*REQUIREMENT*. Output the complete listing exactly.

*MATERIAL FOR THIS TASK*.

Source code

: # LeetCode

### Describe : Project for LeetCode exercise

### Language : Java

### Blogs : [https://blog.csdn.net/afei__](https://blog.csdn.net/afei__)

*WRITTEN RESPONSE*.
Source code

: # LeetCode

### Describe : Project for LeetCode exercise

### Language : Java

### Blogs : [https://blog.csdn.net/afei__](https://blog.csdn.net/afei__)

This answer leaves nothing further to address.